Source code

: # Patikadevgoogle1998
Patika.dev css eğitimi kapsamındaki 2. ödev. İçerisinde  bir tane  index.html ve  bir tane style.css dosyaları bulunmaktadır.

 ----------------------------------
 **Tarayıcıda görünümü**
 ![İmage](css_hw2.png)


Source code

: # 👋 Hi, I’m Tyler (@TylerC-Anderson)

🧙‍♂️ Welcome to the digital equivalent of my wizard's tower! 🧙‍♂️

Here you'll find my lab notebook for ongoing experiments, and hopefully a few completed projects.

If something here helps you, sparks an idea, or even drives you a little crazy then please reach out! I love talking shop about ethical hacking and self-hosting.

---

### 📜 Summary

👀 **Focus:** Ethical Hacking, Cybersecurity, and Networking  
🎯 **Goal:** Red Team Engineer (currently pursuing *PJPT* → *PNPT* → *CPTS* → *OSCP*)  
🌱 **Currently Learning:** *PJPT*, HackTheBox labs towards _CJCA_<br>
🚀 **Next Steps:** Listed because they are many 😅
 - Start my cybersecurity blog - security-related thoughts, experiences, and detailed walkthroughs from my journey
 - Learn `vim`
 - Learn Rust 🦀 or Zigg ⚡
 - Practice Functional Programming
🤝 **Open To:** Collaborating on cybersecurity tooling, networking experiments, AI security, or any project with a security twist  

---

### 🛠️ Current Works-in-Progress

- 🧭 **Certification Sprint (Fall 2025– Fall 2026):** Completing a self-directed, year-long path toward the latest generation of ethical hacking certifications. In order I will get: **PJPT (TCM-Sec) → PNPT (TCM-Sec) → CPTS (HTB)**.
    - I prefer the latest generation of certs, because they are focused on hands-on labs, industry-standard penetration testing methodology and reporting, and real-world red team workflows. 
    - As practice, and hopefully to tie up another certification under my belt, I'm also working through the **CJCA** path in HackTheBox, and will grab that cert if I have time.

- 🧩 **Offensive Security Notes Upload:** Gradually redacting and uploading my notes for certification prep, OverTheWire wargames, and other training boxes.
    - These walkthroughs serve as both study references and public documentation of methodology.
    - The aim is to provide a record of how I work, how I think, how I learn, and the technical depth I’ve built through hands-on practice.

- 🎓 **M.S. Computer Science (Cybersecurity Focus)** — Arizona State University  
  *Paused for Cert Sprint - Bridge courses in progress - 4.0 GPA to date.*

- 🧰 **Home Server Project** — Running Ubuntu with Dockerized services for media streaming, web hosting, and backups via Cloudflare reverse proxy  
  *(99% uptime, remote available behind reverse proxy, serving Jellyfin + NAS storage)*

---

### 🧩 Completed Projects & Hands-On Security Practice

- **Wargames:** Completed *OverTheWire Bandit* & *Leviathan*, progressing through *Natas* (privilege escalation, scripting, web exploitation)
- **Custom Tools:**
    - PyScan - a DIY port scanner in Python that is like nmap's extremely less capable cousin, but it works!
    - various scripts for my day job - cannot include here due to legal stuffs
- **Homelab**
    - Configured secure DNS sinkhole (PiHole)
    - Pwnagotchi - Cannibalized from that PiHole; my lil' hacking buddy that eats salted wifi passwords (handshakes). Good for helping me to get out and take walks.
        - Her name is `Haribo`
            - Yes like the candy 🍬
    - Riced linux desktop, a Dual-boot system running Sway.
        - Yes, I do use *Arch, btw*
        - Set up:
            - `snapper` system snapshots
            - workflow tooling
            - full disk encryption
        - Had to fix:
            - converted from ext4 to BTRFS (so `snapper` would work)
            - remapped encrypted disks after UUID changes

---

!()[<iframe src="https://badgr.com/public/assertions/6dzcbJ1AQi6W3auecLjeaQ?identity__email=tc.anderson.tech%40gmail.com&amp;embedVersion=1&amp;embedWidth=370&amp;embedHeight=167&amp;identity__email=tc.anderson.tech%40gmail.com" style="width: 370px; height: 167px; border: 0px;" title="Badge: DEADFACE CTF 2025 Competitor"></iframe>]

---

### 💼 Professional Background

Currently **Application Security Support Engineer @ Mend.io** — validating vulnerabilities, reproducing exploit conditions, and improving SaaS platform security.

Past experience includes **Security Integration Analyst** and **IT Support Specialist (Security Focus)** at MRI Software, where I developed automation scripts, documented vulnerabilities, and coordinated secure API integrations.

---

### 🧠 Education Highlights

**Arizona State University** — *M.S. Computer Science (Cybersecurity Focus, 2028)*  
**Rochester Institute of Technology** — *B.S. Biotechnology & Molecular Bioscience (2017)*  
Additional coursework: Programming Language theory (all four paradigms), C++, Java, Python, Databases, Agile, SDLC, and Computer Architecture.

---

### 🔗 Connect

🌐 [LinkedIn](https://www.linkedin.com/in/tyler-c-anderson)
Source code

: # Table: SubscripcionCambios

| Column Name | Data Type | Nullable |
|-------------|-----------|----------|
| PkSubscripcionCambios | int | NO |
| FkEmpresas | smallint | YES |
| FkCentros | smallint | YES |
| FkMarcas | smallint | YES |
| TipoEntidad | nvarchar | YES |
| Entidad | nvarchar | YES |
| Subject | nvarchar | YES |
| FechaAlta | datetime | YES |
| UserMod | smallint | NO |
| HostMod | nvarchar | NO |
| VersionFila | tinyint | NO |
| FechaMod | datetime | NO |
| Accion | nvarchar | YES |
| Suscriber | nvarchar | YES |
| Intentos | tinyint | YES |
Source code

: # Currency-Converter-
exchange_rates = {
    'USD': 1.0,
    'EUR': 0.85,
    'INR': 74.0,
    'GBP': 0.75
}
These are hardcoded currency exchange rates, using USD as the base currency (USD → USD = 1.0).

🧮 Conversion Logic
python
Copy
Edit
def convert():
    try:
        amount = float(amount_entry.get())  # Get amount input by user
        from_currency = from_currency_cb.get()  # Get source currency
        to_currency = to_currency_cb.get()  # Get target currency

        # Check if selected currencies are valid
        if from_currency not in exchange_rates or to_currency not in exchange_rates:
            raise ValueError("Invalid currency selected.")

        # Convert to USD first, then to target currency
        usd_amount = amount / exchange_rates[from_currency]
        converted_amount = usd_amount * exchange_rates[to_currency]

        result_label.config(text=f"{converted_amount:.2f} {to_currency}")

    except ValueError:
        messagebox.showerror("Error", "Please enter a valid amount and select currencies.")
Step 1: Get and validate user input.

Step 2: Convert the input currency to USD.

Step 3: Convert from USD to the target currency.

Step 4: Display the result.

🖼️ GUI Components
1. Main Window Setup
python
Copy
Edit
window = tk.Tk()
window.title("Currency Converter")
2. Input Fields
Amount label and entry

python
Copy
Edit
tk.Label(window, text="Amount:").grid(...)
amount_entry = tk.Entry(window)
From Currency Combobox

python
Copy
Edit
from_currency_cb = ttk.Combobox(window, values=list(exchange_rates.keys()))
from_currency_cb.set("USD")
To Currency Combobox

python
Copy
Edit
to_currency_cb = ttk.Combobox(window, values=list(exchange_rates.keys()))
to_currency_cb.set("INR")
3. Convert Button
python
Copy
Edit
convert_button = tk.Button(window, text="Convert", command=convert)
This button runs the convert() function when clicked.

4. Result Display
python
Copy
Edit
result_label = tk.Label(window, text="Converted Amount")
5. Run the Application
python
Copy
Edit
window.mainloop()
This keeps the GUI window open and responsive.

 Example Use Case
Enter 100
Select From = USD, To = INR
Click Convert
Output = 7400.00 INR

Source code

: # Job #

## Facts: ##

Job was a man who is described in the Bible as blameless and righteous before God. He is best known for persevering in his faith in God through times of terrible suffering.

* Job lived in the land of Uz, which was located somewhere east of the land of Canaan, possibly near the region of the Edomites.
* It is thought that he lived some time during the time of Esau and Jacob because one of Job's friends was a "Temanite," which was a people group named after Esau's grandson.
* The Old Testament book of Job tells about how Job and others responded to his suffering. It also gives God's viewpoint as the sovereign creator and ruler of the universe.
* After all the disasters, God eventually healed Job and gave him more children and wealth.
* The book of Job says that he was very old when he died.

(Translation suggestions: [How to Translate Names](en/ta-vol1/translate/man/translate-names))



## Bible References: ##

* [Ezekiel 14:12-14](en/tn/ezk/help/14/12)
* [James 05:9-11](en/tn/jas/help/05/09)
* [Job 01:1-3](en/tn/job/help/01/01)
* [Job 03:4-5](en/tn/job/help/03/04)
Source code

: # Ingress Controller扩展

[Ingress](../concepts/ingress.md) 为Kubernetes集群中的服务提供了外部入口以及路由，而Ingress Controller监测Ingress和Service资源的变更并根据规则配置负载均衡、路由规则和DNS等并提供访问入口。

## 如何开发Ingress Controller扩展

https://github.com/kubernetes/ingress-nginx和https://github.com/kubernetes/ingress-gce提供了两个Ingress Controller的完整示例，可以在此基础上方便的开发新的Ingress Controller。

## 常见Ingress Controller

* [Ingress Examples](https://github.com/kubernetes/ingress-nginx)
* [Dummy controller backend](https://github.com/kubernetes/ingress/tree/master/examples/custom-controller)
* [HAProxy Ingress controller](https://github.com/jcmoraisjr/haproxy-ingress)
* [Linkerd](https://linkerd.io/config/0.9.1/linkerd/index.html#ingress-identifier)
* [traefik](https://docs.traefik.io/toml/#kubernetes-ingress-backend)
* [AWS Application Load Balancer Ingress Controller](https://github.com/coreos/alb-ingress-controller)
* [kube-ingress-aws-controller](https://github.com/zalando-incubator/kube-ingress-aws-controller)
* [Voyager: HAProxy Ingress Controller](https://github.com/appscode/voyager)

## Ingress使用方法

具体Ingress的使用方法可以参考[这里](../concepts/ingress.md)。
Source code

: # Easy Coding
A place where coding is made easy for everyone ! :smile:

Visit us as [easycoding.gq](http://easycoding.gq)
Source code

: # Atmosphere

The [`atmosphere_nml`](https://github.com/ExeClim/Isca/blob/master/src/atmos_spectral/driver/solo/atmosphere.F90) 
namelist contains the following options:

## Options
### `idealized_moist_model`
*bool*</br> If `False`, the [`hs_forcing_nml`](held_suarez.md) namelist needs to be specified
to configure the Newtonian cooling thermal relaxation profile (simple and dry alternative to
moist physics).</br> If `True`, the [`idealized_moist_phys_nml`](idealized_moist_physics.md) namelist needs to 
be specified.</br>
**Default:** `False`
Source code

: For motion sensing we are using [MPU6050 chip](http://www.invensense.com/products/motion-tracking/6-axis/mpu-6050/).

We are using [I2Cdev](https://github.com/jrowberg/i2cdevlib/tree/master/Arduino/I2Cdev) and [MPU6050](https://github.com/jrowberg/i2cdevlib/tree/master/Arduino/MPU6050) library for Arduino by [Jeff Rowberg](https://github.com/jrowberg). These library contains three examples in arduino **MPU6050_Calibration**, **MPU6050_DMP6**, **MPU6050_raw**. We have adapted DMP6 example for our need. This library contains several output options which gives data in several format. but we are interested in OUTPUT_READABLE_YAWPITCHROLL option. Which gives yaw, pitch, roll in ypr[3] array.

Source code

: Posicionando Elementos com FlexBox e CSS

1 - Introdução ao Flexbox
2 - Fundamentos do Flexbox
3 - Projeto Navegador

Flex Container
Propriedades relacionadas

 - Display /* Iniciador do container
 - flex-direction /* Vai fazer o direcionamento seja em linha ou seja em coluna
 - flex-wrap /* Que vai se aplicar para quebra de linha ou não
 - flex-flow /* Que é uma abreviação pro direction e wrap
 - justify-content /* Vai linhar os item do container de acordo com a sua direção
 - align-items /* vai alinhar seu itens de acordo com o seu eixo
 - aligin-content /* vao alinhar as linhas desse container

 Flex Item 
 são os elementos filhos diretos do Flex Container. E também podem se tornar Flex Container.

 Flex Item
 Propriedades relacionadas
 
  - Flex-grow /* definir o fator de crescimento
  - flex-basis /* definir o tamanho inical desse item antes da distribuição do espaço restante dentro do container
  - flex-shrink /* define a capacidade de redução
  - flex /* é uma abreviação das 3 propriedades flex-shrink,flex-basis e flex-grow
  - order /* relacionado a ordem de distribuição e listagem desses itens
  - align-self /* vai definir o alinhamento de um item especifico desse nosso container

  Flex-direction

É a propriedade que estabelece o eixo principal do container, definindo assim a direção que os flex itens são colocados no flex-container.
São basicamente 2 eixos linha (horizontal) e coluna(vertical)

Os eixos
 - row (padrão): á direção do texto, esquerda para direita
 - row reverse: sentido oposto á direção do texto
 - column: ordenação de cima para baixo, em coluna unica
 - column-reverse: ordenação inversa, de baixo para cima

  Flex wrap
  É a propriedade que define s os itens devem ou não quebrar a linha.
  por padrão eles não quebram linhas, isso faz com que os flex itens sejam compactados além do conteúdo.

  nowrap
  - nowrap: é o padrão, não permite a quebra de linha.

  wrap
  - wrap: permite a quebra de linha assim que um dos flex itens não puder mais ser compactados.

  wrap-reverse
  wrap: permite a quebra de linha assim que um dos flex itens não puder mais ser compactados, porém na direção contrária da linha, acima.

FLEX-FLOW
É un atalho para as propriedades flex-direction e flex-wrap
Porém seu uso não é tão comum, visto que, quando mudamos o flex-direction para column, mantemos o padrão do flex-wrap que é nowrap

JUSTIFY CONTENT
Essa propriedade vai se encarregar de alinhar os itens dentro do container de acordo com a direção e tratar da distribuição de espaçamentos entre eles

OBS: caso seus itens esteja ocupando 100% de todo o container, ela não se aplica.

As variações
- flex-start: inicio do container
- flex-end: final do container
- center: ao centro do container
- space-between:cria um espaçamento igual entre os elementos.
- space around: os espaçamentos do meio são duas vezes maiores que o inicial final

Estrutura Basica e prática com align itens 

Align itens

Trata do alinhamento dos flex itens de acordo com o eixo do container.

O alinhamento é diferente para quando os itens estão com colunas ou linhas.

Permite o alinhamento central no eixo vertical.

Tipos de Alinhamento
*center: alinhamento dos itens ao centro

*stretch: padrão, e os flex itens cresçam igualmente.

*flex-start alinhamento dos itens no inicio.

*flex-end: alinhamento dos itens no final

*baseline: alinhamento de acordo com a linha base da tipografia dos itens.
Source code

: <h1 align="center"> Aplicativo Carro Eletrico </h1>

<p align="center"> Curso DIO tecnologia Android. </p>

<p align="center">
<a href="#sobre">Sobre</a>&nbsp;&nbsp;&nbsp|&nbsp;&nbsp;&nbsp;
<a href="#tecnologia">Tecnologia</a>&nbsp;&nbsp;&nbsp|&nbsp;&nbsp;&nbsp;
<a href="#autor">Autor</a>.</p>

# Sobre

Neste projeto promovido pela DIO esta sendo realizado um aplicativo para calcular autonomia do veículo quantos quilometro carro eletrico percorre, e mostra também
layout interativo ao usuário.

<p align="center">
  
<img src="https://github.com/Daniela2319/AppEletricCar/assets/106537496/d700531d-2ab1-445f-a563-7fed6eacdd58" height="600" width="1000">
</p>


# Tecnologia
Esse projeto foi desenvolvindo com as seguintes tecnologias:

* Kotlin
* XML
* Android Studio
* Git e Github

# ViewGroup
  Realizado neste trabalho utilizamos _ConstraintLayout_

• _Goal of the exercise_
Up to and including the line with "- As practice, and", restate the records above word for word from the very first line.

• _Answer section_
Source code

: # Patikadevgoogle1998
Patika.dev css eğitimi kapsamındaki 2. ödev. İçerisinde  bir tane  index.html ve  bir tane style.css dosyaları bulunmaktadır.

 ----------------------------------
 **Tarayıcıda görünümü**
 ![İmage](css_hw2.png)


Source code

: # 👋 Hi, I’m Tyler (@TylerC-Anderson)

🧙‍♂️ Welcome to the digital equivalent of my wizard's tower! 🧙‍♂️

Here you'll find my lab notebook for ongoing experiments, and hopefully a few completed projects.

If something here helps you, sparks an idea, or even drives you a little crazy then please reach out! I love talking shop about ethical hacking and self-hosting.

---

### 📜 Summary

👀 **Focus:** Ethical Hacking, Cybersecurity, and Networking  
🎯 **Goal:** Red Team Engineer (currently pursuing *PJPT* → *PNPT* → *CPTS* → *OSCP*)  
🌱 **Currently Learning:** *PJPT*, HackTheBox labs towards _CJCA_<br>
🚀 **Next Steps:** Listed because they are many 😅
 - Start my cybersecurity blog - security-related thoughts, experiences, and detailed walkthroughs from my journey
 - Learn `vim`
 - Learn Rust 🦀 or Zigg ⚡
 - Practice Functional Programming
🤝 **Open To:** Collaborating on cybersecurity tooling, networking experiments, AI security, or any project with a security twist  

---

### 🛠️ Current Works-in-Progress

- 🧭 **Certification Sprint (Fall 2025– Fall 2026):** Completing a self-directed, year-long path toward the latest generation of ethical hacking certifications. In order I will get: **PJPT (TCM-Sec) → PNPT (TCM-Sec) → CPTS (HTB)**.
    - I prefer the latest generation of certs, because they are focused on hands-on labs, industry-standard penetration testing methodology and reporting, and real-world red team workflows. 
    - As practice, and hopefully to tie up another certification under my belt, I'm also working through the **CJCA** path in HackTheBox, and will grab that cert if I have time.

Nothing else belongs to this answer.